| Data provided |
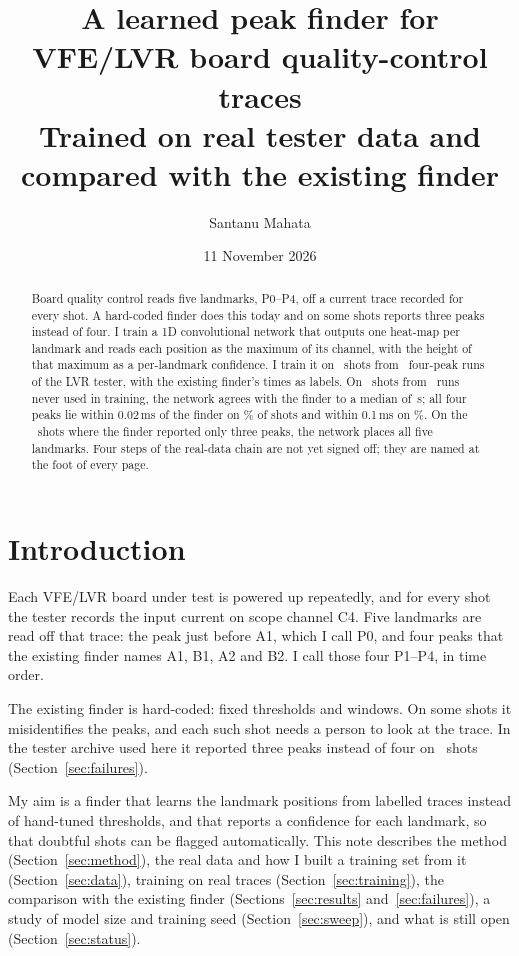 \documentclass[11pt,a4paper]{article}
\title{A learned peak finder for VFE/LVR board quality-control traces\\[4pt]
  \large Trained on real tester data and compared with the existing finder}
\author{Santanu Mahata}
\date{11 November 2026}
\newcommand{\us}{\,\textmu s}
\begin{document}
\maketitle

\begin{abstract}
Board quality control reads five landmarks, P0--P4, off a current trace recorded for every shot. A
hard-coded finder does this today and on some shots reports three peaks instead of four. I train a 1D
convolutional network that outputs one heat-map per landmark and reads each position as the maximum of
its channel, with the height of that maximum as a per-landmark confidence. I train it on \NShots\ shots from \NRuns\ four-peak runs of the LVR tester, with the existing
finder's times as labels. On \NVal\ shots from \NValRuns\ runs never used in training, the network agrees
with the finder to a median of \MedUnet\us; all four peaks lie within 0.02\,ms of the finder on \TwoUnet\%
of shots and within 0.1\,ms on \TenUnet\%. On the \NFail\ shots where the finder reported only three
peaks, the network places all five landmarks. Four steps of the real-data chain are not yet signed off;
they are named at the foot of every page.
\end{abstract}

\tableofcontents
\newpage

\section{Introduction}

Each VFE/LVR board under test is powered up repeatedly, and for every shot the tester records the input
current on scope channel C4. Five landmarks are read off that trace: the peak just before A1, which I call P0,
and four peaks that the existing finder names A1, B1, A2 and B2. I call those four P1--P4, in time order.

The existing finder is hard-coded: fixed thresholds and windows. On some shots it misidentifies the
peaks, and each such shot needs a person to look at the trace. In the tester archive used here it
reported three peaks instead of four on \NFail\ shots (Section~\ref{sec:failures}).

My aim is a finder that learns the landmark positions from labelled traces instead of hand-tuned
thresholds, and that reports a confidence for each landmark, so that doubtful shots can be flagged
automatically. This note describes the method (Section~\ref{sec:method}), the real data and how I built a training set
from it (Section~\ref{sec:data}), training on real traces (Section~\ref{sec:training}), the comparison with
the existing finder (Sections~\ref{sec:results} and~\ref{sec:failures}), a study of model size and training
seed (Section~\ref{sec:sweep}), and what is still open (Section~\ref{sec:status}).
\end{document}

| Exercise instructions |
Retype every entry verbatim and exclude the pictures from the copy.

| Completed exercise |
 \documentclass[11pt,a4paper]{article}
\title{A learned peak finder for VFE/LVR board quality-control traces\\[4pt]
  \large Trained on real tester data and compared with the existing finder}
\author{Santanu Mahata}
\date{11 November 2026}
\newcommand{\us}{\,\textmu s}
\begin{document}
\maketitle

\begin{abstract}
Board quality control reads five landmarks, P0--P4, off a current trace recorded for every shot. A
hard-coded finder does this today and on some shots reports three peaks instead of four. I train a 1D
convolutional network that outputs one heat-map per landmark and reads each position as the maximum of
its channel, with the height of that maximum as a per-landmark confidence. I train it on \NShots\ shots from \NRuns\ four-peak runs of the LVR tester, with the existing
finder's times as labels. On \NVal\ shots from \NValRuns\ runs never used in training, the network agrees
with the finder to a median of \MedUnet\us; all four peaks lie within 0.02\,ms of the finder on \TwoUnet\%
of shots and within 0.1\,ms on \TenUnet\%. On the \NFail\ shots where the finder reported only three
peaks, the network places all five landmarks. Four steps of the real-data chain are not yet signed off;
they are named at the foot of every page.
\end{abstract}

\tableofcontents
\newpage

\section{Introduction}

Each VFE/LVR board under test is powered up repeatedly, and for every shot the tester records the input
current on scope channel C4. Five landmarks are read off that trace: the peak just before A1, which I call P0,
and four peaks that the existing finder names A1, B1, A2 and B2. I call those four P1--P4, in time order.

The existing finder is hard-coded: fixed thresholds and windows. On some shots it misidentifies the
peaks, and each such shot needs a person to look at the trace. In the tester archive used here it
reported three peaks instead of four on \NFail\ shots (Section~\ref{sec:failures}).

My aim is a finder that learns the landmark positions from labelled traces instead of hand-tuned
thresholds, and that reports a confidence for each landmark, so that doubtful shots can be flagged
automatically. This note describes the method (Section~\ref{sec:method}), the real data and how I built a training set
from it (Section~\ref{sec:data}), training on real traces (Section~\ref{sec:training}), the comparison with
the existing finder (Sections~\ref{sec:results} and~\ref{sec:failures}), a study of model size and training
seed (Section~\ref{sec:sweep}), and what is still open (Section~\ref{sec:status}).
\end{document}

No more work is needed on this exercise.